Hiya, folks.

So, I've been rather interested in low power stuff recently and I needed a good way to generate 3.3v from a single or dual AA-battery with good load efficiency at lowish currents.  Additionally, as this was for a futre-to-be-determined battery powered project, I really wanted to keep the quiescent currents as low as possible for extended battery life.  Finally, as a "just because", I wanted to use a single power button for on/off control and a way for a microcontroller, or whatever else, to kill the system power if needed.

This is just a small sub-circuit of a larger project that I'm considering.

Here is the schematic:

Regarding the button power latch, there are numerous schematics/examples floating around the internet utilizing discreet components and a pair of mosfets or bjt's.  Oddly, there are even a handful using a 555 (!).  However, I wanted to go the D flip flop route as there are a lot fewer examples of this (that I could find) and it just seemed more appealing to me.

I understand that the inclusion of the buffers may seem like a bit of overkill, but I like my signals tight, probably to a fault. :D  Regarding the buffer (U3) for the clock input of the flip flop, a clean HIGH and LOW signal transition seemed especially relevant.  Additionally, the button bounce problem is completely eliminated in this way as well.

I can argue that the buffer for the power on delay (U5) is especially overkill as I'd be pretty darned certain a simple RC timing-circuit would be all that is needed here.  To further support the removal is the fact that it really only comes into play when batteries are first installed or otherwise swapped out -- it's not doing much of anything otherwise.

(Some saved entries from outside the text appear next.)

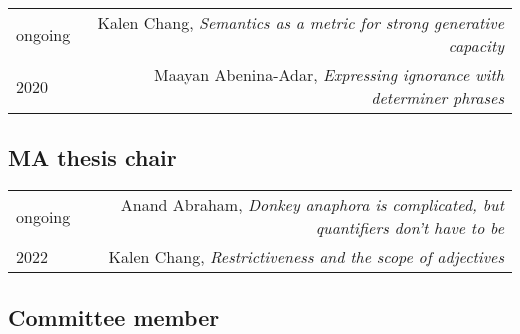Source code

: \documentclass[12pt]{article}
\begin{document}
\begin{longtable}{LR}
  ongoing & Kalen Chang, \textit{Semantics as a metric for strong generative
            capacity}
  \\
  2020    & Maayan Abenina-Adar, \textit{Expressing ignorance with determiner
            phrases}
\end{longtable}

\subsection*{MA thesis chair}

\begin{longtable}{LR}
  ongoing & Anand Abraham, \textit{Donkey anaphora is complicated, but
            quantifiers don't have to be}\\
  2022    & Kalen Chang, \textit{Restrictiveness and the scope of adjectives}
\end{longtable}

\subsection*{Committee member}
\end{document}
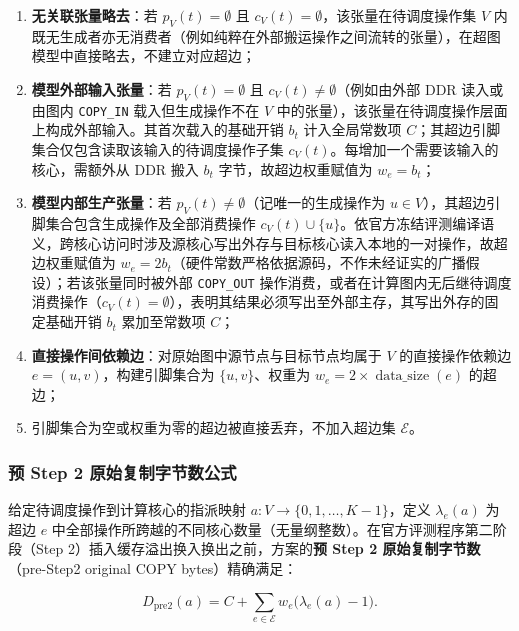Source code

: \documentclass[anonymous,withtoc]{gmcm2026}
\providecommand{\tightlist}{\setlength{\itemsep}{0pt}\setlength{\parskip}{0pt}}
\begin{document}
\begin{enumerate}
\def\labelenumi{\arabic{enumi}.}
\tightlist
\item
  \textbf{无关联张量略去}：若 \(p_V(t) = \emptyset\) 且 \(c_V(t) = \emptyset\)，该张量在待调度操作集 \(V\) 内既无生成者亦无消费者（例如纯粹在外部搬运操作之间流转的张量），在超图模型中直接略去，不建立对应超边；
\item
  \textbf{模型外部输入张量}：若 \(p_V(t) = \emptyset\) 且 \(c_V(t) \ne \emptyset\)（例如由外部 DDR 读入或由图内 \texttt{COPY\_IN} 载入但生成操作不在 \(V\) 中的张量），该张量在待调度操作层面上构成外部输入。其首次载入的基础开销 \(b_t\) 计入全局常数项 \(C\)；其超边引脚集合仅包含读取该输入的待调度操作子集 \(c_V(t)\)。每增加一个需要该输入的核心，需额外从 DDR 搬入 \(b_t\) 字节，故超边权重赋值为 \(w_e = b_t\)；
\item
  \textbf{模型内部生产张量}：若 \(p_V(t) \ne \emptyset\)（记唯一的生成操作为 \(u \in V\)），其超边引脚集合包含生成操作及全部消费操作 \(c_V(t) \cup \{u\}\)。依官方冻结评测编译语义，跨核心访问时涉及源核心写出外存与目标核心读入本地的一对操作，故超边权重赋值为 \(w_e = 2b_t\)（硬件常数严格依据源码，不作未经证实的广播假设）；若该张量同时被外部 \texttt{COPY\_OUT} 操作消费，或者在计算图内无后继待调度消费操作（\(c_V(t) = \emptyset\)），表明其结果必须写出至外部主存，其写出外存的固定基础开销 \(b_t\) 累加至常数项 \(C\)；
\item
  \textbf{直接操作间依赖边}：对原始图中源节点与目标节点均属于 \(V\) 的直接操作依赖边 \(e = (u, v)\)，构建引脚集合为 \(\{u, v\}\)、权重为 \(w_e = 2 \times \operatorname{data\_size}(e)\) 的超边；
\item
  引脚集合为空或权重为零的超边被直接丢弃，不加入超边集 \(\mathcal{E}\)。
\end{enumerate}

\subsubsection{预 Step 2 原始复制字节数公式}

给定待调度操作到计算核心的指派映射 \(a: V \to \{0, 1, \dots, K-1\}\)，定义 \(\lambda_e(a)\) 为超边 \(e\) 中全部操作所跨越的不同核心数量（无量纲整数）。在官方评测程序第二阶段（Step 2）插入缓存溢出换入换出之前，方案的\textbf{预 Step 2 原始复制字节数}（pre-Step2 original COPY bytes）精确满足：

\begin{equation}
D_{\mathrm{pre2}}(a) = C + \sum_{e \in \mathcal{E}} w_e \bigl(\lambda_e(a) - 1\bigr).
\end{equation}
\end{document}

Here is an image of the test board:

And layout:

I did realize that I need to pay A LOT more attention to datasheets -- when I was part-picking and found the boost converter, I didn't realize the size of the darned thing.  After ordering the parts and finishing the schematic, I only discovered my error on layout... this thing is frighteningly tiny -- 1.23 mm × 0.88 mm.

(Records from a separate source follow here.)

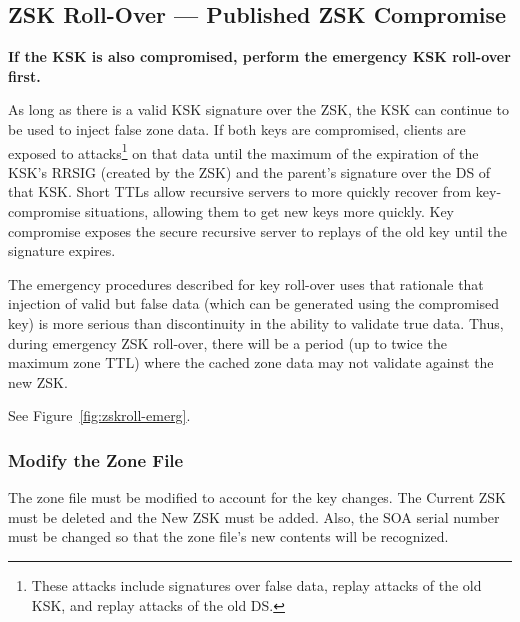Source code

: 
\clearpage
\subsection{ZSK Roll-Over --- Published ZSK Compromise}
\label{roll-emergency-pubzsk}

{\bf If the KSK is also compromised, perform the emergency KSK roll-over first.}

As long as there is a valid KSK signature over the ZSK, the KSK can continue
to be used to inject false zone data.  If both keys are compromised, clients
are exposed to attacks\footnote{These attacks include signatures over false
data, replay attacks of the old KSK, and replay attacks of the old DS.} on
that data until the maximum of the expiration of the KSK's RRSIG (created by
the ZSK) and the parent's signature over the DS of that KSK.  Short TTLs allow
recursive servers to more quickly recover from key-compromise situations,
allowing them to get new keys more quickly.  Key compromise exposes the secure
recursive server to replays of the old key until the signature expires.

The emergency procedures described for key roll-over uses that rationale that
injection of valid but false data (which can be generated using the
compromised key) is more serious than discontinuity in the ability to validate
true data. Thus, during emergency ZSK roll-over, there will be a period (up
to twice the maximum zone TTL) where the cached zone data may not validate
against the new ZSK.

See Figure~\ref{fig:zskroll-emerg}.





\subsubsection{Modify the Zone File}

The zone file must be modified to account for the key changes.  The Current
ZSK must be deleted and the New ZSK must be added.  Also, the SOA serial
number must be changed so that the zone file's new contents will be recognized.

Below is a close-up of the power section.  For reference, C1 is an 0805 and the output capacitors C2/C3 are 1206's...  the little 6-BGA is about the size of a single pad of an 0805.  I will not make this mistake again, that's for sure.

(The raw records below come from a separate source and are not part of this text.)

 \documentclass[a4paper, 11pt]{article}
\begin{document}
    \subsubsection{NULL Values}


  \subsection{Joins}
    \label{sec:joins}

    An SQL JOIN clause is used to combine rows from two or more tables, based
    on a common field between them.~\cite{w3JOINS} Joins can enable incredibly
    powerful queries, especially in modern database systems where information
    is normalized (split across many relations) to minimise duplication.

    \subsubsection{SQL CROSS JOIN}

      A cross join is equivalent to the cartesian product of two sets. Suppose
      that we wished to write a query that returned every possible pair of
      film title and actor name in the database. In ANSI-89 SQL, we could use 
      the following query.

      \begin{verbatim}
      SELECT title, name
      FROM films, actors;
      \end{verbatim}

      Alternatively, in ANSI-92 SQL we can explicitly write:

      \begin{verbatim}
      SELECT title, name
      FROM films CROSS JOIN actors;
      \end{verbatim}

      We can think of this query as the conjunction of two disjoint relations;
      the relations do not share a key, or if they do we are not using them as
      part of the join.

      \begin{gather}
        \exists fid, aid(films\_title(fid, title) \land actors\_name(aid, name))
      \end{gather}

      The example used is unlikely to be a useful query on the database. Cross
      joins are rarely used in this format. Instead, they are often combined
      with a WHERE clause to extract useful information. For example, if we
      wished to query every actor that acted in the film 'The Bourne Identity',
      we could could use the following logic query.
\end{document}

The layout of this section is pretty much a carbon copy of the suggested layout in the datasheet on page 19.  In the next revision, I'll definitely try and tighten things up a bit more as well.

At any rate, I'm just happy nothing burned up on the first test power up.  Did a bit of power profiling on it and I'm very happy with the idle measurements.  With the downstream power off (TPS610994 EN LOW), the board pulls about 0.64 uA, which is awesome.

A small test load consisting of a STM32G070KBT6 blinking an LED was used for the power-on testing.  The large spike at power-on is more-than-likely inrush current from the two output capacitors of the boost converter and the caps for the STM32.

Overall, I'm quite pleased with this... expectations were fully met, and it was fun, which is the best part.